A/N: Just in case you wanted to cry again.
i. (room 213)
Riley Friar is not stupid, she knows there is no sound coming from his chest. That doesn't mean she can just move her head. She's weighted down to him, stuck there.
The ring on her finger tells her she can't move. The vows they renewed last summer tell her that she will feel it pounding again. The dress in a little box with his suit tell her she has to stay. The world is screaming that she belongs there.
But she knows she's not going to hear anything. She knows that his heart is still forever.
"He's dead," she says, whisper quiet against his chest.
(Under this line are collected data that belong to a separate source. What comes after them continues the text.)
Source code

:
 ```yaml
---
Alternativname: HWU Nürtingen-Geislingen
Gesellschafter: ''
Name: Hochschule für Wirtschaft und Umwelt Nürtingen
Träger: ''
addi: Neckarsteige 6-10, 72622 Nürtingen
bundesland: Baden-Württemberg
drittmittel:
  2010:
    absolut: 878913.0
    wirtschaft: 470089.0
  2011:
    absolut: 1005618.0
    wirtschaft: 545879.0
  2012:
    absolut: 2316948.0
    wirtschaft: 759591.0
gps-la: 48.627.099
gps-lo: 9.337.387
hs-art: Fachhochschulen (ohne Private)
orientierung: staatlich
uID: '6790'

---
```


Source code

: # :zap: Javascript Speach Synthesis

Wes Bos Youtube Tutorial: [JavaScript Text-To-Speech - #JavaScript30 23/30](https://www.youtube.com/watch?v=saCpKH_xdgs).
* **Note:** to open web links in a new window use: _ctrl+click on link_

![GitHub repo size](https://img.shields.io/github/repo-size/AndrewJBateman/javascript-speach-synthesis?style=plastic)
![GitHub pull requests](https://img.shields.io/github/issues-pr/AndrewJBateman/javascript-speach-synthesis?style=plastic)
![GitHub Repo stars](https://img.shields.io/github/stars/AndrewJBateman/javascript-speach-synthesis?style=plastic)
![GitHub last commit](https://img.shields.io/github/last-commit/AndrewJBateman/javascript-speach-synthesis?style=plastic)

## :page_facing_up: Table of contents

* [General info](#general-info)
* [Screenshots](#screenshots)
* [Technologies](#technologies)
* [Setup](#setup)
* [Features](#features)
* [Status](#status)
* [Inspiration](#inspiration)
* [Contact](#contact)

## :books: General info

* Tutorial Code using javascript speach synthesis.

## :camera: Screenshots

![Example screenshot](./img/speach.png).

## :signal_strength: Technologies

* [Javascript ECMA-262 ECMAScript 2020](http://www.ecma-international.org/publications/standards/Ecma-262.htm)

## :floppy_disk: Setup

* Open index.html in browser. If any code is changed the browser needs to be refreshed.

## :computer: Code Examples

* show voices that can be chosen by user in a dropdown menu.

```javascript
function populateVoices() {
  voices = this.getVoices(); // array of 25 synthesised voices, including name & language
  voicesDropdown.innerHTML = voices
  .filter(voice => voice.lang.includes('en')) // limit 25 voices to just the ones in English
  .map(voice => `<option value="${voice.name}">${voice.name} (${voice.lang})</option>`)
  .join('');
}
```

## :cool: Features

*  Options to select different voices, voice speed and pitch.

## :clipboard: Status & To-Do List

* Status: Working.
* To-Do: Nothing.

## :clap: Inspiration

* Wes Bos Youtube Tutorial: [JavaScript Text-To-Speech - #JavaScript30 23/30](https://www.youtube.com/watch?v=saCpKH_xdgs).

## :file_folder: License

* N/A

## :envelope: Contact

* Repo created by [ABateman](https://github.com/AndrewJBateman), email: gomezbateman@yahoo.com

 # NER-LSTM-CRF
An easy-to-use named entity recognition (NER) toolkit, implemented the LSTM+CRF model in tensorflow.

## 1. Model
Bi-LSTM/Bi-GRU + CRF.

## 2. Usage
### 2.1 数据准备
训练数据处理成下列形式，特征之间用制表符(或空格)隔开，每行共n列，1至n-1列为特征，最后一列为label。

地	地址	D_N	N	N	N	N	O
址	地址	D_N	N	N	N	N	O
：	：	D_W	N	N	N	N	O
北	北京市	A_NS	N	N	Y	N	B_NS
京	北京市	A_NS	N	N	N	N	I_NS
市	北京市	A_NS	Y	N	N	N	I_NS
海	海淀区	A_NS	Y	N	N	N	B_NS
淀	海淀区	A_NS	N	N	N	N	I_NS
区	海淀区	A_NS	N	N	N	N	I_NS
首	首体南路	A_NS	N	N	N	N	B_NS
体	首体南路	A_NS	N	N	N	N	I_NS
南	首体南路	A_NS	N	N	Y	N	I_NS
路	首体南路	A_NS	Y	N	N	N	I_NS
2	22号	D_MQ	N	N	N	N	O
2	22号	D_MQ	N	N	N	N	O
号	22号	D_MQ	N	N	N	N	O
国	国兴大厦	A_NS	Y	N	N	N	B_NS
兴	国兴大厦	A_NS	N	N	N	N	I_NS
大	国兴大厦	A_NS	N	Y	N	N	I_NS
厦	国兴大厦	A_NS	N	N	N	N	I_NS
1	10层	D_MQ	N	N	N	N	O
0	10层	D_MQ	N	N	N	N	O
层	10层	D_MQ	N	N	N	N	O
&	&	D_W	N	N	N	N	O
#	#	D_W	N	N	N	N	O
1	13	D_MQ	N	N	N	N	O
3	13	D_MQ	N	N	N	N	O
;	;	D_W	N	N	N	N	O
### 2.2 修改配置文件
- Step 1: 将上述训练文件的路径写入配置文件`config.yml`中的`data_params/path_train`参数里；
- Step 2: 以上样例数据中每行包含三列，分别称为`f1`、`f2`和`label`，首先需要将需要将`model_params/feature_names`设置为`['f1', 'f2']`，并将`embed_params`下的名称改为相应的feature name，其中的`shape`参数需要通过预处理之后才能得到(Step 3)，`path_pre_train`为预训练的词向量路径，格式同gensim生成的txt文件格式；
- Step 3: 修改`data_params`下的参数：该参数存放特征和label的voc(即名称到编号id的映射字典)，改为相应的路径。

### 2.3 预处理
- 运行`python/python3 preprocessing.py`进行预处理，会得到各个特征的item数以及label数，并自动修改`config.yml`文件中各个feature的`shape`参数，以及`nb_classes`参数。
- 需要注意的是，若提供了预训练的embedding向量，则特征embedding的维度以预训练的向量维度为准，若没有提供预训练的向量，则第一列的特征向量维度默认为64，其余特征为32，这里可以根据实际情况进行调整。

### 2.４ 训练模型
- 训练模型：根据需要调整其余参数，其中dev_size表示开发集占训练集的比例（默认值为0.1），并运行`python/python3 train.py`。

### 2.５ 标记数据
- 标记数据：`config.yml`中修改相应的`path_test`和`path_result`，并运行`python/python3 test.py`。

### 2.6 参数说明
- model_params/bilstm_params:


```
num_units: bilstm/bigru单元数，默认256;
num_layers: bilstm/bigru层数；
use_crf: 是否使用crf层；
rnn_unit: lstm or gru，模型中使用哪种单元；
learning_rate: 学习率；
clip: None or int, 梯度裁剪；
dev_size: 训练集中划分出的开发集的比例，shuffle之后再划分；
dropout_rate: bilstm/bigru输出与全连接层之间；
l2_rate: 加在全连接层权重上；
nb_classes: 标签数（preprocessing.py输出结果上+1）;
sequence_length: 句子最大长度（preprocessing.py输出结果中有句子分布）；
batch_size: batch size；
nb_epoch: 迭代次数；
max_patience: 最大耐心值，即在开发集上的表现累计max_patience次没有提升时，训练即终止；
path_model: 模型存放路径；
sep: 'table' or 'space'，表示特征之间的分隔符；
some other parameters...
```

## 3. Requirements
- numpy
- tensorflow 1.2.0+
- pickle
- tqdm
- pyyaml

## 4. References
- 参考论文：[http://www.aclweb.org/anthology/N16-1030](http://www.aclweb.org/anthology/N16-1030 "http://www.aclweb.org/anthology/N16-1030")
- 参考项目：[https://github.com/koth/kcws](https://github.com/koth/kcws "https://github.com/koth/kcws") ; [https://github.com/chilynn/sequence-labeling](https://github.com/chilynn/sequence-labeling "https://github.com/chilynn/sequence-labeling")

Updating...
It doesn't feel true. She prepped for months, ever since he let the cancer fall from between his laps, and it's only just now hitting her that she's not ready.
"I should have kissed him," she mutters, "he asked ... Ring power ..."
It's too late.
His heart is dead inside his ribs. Lucas Friar is gone. Her husband is gone. Dead.
(A little voice says she's free.)
Are her cheeks wet? Does she feel sad? She doesn't know. It's number than she'd expected. There's a sort of nothing to knowing he's dead. No part of her thinks she can ruin their vows even more and run to the girl with the long blonde hair. "Blonde beauty," he'd called her.
(Maybe she really wasn't the only one who loved Maya.)
"Honey?" Oh. Speak of the devil ... Or something like that.
She doesn't even lift her head. Maya just understands. Lucas Friar is dead. This is a fact. He died a half hour ago and she hasn't freed her fingers from his. He died a half hour ago and the nurse told her he would come back when Riley was ready. He died a half hour ago and she still hasn't accepted it.
She can feel a ring press against her palm. It's instinctual at this point, her fingers find Maya's.
Everything is not magically all better but at least it isn't so cold anymore.
(Maya closes his eyes and Riley can't help but cry.)
ii. (the kitchen)
Her favorite thing about Zay is that he doesn't ask her if she's okay because the funeral is next week and he knows that she doesn't have an answer. Instead, he puts together sandwiches with white bread cut into triangles and more pesto than she thinks she's ever eaten in her life and talks about the Knicks game he caught on TV and how he knows a chick who can get them all tickets to see their next game live.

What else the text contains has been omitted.